SUPPLIED RECORDS:

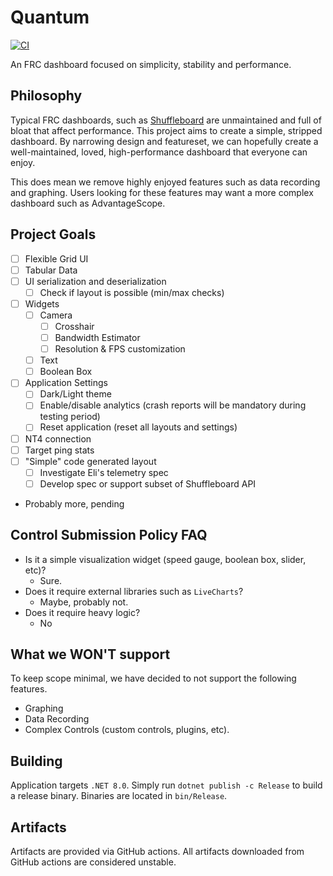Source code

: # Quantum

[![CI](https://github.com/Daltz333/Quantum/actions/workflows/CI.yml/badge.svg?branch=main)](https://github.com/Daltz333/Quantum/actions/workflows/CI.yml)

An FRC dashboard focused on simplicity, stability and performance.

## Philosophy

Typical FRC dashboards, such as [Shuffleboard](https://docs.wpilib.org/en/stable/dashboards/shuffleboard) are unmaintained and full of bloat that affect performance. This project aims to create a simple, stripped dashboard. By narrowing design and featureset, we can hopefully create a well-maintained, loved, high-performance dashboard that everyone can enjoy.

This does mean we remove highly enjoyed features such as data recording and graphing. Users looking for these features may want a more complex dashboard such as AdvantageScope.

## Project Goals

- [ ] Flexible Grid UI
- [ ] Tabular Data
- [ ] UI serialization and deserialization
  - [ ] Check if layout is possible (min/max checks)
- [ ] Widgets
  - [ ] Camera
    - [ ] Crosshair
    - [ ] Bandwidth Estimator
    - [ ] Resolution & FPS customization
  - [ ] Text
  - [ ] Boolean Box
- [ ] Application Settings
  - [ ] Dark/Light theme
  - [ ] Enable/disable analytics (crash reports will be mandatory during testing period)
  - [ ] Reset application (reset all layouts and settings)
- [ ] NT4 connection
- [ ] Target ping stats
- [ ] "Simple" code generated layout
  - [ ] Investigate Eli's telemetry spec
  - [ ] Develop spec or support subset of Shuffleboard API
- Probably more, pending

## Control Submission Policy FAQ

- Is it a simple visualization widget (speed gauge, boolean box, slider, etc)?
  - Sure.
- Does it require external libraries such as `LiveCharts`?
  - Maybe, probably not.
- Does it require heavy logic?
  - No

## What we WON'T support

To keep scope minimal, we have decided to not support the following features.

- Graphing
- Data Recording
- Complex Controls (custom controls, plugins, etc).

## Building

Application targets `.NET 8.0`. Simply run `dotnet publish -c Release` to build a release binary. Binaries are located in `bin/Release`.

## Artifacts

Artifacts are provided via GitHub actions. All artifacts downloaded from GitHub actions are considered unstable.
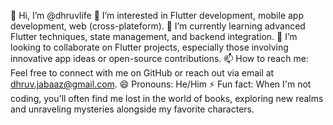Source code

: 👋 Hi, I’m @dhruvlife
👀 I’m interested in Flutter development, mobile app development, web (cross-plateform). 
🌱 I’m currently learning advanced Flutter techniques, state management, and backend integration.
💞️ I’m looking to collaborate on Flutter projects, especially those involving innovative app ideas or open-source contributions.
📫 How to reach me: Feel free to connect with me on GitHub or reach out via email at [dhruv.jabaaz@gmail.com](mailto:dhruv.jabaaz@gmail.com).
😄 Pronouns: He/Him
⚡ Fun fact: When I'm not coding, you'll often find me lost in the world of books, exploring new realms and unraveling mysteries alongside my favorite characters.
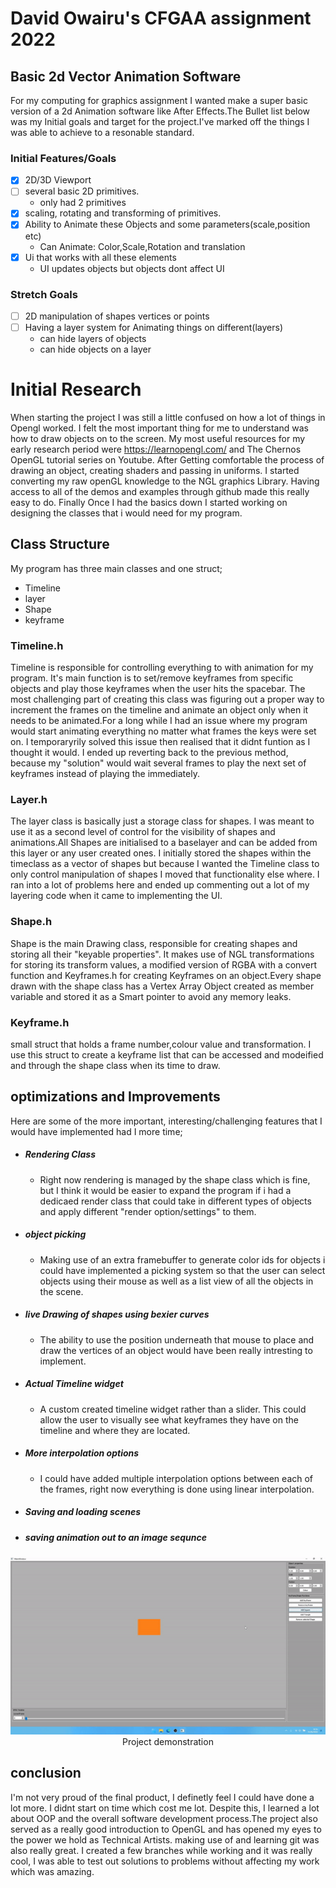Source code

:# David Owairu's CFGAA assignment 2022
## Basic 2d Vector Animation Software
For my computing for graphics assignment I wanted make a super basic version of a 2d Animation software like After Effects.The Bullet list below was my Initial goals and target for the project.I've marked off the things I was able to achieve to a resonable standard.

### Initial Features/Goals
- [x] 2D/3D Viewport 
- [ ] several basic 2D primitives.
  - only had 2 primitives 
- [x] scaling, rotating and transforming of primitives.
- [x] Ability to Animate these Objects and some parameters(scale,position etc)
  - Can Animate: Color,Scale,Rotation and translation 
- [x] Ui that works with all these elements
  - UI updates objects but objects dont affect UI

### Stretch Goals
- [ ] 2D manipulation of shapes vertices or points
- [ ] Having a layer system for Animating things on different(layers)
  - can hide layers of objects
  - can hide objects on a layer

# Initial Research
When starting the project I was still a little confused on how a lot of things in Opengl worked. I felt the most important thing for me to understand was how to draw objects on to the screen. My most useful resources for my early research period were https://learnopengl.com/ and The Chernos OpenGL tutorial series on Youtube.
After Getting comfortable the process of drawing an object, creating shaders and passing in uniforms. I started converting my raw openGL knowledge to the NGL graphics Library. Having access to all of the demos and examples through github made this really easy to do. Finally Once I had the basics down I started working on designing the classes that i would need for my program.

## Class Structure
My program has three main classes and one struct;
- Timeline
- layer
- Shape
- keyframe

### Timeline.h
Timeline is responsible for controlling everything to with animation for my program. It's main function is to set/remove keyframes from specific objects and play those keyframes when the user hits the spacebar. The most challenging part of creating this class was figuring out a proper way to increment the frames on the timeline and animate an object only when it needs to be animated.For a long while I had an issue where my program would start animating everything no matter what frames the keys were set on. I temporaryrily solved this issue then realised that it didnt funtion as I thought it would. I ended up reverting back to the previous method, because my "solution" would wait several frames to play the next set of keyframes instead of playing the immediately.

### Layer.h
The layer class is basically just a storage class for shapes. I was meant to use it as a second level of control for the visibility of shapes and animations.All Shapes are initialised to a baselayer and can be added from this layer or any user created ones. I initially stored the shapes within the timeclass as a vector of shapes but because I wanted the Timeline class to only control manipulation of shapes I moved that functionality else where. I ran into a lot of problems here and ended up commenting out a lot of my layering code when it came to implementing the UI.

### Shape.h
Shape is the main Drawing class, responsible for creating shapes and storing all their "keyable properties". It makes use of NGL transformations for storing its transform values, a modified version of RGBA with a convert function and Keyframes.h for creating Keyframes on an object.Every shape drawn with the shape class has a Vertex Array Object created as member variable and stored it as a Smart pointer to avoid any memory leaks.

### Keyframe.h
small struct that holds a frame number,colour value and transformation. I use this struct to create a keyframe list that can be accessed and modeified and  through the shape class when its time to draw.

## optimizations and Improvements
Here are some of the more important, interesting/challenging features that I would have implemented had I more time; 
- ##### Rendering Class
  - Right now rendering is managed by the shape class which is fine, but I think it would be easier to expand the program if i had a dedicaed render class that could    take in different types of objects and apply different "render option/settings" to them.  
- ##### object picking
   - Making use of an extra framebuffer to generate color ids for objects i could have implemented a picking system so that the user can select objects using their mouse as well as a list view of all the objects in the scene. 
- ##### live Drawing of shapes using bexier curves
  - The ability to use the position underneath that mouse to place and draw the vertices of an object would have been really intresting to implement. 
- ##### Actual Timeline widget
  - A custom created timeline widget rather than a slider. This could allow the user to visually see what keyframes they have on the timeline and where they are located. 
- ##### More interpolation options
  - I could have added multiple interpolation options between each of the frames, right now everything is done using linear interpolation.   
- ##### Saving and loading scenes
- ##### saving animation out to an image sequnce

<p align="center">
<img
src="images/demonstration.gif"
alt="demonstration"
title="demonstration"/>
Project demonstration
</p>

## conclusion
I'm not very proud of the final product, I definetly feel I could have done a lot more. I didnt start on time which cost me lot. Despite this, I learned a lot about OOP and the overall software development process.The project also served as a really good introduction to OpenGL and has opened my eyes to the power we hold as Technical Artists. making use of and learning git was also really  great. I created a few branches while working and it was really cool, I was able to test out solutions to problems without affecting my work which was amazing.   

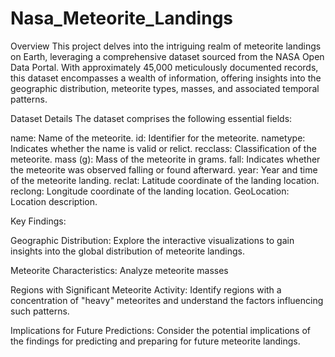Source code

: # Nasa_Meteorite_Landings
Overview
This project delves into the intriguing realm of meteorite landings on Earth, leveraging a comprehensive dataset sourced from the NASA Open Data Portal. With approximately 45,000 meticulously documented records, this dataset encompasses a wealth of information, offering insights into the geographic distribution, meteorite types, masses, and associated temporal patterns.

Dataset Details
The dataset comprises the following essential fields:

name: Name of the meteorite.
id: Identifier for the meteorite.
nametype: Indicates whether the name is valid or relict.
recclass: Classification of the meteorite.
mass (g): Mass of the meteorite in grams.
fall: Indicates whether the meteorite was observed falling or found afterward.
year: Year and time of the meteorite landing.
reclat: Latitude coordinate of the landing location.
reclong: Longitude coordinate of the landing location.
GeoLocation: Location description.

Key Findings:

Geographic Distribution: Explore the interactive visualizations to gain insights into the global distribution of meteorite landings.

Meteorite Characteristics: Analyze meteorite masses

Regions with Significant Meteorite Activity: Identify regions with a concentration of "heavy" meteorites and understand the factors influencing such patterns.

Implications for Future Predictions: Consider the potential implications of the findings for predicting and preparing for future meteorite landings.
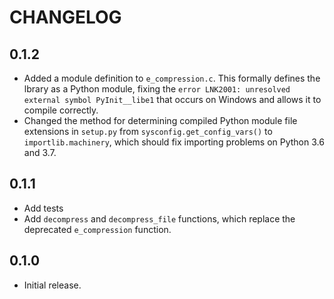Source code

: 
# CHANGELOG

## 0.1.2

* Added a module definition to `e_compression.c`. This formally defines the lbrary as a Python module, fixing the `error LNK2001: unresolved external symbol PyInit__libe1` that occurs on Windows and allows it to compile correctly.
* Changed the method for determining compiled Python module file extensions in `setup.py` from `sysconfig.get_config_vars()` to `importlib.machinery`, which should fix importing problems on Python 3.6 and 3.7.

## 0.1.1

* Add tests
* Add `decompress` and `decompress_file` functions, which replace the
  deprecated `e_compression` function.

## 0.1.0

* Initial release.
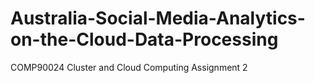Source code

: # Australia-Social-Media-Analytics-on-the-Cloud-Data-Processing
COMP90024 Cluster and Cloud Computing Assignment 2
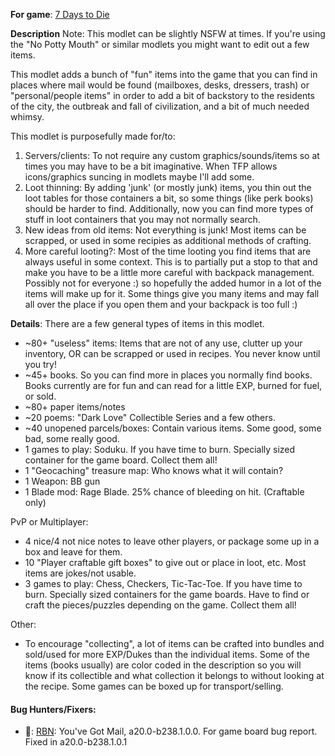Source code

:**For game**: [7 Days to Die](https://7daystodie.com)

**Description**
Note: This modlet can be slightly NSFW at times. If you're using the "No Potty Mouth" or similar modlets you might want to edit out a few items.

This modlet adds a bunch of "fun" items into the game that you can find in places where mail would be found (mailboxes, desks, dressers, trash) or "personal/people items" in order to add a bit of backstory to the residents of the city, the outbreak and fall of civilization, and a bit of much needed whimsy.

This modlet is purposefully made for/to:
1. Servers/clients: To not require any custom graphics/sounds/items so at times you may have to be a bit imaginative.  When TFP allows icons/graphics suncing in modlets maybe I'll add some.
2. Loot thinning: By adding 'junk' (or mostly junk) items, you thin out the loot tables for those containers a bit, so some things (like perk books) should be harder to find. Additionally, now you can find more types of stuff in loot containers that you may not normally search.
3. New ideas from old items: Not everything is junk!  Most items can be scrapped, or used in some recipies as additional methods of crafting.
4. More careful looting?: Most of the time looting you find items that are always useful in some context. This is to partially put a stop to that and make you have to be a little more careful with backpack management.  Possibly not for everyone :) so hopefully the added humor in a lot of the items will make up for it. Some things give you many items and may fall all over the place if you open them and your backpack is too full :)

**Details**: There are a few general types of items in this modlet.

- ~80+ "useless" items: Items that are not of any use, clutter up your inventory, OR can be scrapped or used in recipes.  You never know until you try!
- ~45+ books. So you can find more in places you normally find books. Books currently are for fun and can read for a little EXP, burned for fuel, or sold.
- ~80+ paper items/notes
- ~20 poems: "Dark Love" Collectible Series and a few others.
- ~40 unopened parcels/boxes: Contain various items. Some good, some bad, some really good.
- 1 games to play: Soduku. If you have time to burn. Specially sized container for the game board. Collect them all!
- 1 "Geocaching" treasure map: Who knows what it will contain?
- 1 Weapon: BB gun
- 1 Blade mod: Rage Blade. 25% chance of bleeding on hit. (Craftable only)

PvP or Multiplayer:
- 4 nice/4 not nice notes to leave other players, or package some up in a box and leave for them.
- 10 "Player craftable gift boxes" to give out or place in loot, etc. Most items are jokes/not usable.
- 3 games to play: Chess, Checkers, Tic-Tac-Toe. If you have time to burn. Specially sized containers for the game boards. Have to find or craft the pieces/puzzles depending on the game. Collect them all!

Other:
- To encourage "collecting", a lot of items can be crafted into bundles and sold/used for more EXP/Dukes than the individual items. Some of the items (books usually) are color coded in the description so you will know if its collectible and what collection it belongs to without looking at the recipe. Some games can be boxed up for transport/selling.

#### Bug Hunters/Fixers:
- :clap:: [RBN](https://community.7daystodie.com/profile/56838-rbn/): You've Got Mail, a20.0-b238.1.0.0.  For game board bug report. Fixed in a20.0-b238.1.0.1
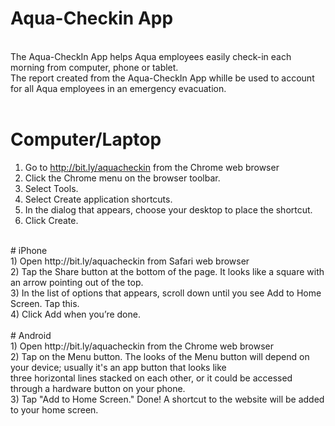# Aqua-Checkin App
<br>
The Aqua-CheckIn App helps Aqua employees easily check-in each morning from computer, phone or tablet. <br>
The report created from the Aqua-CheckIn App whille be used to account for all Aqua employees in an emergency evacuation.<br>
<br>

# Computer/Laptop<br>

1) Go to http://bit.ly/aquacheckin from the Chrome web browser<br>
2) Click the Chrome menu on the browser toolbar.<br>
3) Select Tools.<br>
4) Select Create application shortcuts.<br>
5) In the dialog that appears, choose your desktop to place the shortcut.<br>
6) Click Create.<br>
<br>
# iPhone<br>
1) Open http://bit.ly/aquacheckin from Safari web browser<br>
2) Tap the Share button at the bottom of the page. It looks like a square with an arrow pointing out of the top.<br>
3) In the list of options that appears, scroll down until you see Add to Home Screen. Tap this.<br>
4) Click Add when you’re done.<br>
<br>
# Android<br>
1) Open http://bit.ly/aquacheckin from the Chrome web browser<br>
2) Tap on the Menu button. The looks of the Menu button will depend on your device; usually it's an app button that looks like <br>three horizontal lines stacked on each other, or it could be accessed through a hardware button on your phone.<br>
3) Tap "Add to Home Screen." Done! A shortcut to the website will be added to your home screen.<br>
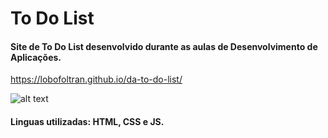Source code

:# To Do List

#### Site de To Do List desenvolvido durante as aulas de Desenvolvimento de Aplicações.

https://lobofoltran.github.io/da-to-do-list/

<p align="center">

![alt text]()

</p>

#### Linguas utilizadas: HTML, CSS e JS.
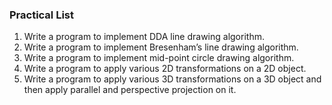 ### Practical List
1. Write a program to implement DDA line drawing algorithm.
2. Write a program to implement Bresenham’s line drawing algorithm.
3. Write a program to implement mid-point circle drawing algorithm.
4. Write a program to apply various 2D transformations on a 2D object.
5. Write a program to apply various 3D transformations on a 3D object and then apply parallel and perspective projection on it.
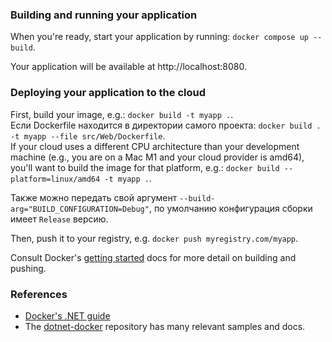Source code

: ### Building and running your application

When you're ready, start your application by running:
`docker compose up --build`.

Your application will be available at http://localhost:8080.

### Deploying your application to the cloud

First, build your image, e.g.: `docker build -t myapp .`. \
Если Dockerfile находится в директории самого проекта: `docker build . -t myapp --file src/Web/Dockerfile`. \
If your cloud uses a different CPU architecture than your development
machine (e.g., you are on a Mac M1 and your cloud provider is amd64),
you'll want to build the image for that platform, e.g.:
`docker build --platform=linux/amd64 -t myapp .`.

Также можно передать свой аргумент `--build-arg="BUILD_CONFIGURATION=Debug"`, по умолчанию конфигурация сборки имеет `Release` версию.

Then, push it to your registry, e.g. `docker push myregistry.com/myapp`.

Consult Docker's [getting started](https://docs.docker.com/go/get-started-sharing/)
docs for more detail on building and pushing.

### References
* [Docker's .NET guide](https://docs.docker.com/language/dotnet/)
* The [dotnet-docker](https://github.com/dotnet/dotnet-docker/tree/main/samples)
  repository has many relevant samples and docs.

WHAT THE EXERCISE ASKS: Starting at the first line of the entries, restate word for word everything through the line that holds "Typical FRC dashboards, such", both ends included, but omit any pictures.

TASK SOLUTION:
Source code

: # Quantum

[![CI](https://github.com/Daltz333/Quantum/actions/workflows/CI.yml/badge.svg?branch=main)](https://github.com/Daltz333/Quantum/actions/workflows/CI.yml)

An FRC dashboard focused on simplicity, stability and performance.

## Philosophy

Typical FRC dashboards, such as [Shuffleboard](https://docs.wpilib.org/en/stable/dashboards/shuffleboard) are unmaintained and full of bloat that affect performance. This project aims to create a simple, stripped dashboard. By narrowing design and featureset, we can hopefully create a well-maintained, loved, high-performance dashboard that everyone can enjoy.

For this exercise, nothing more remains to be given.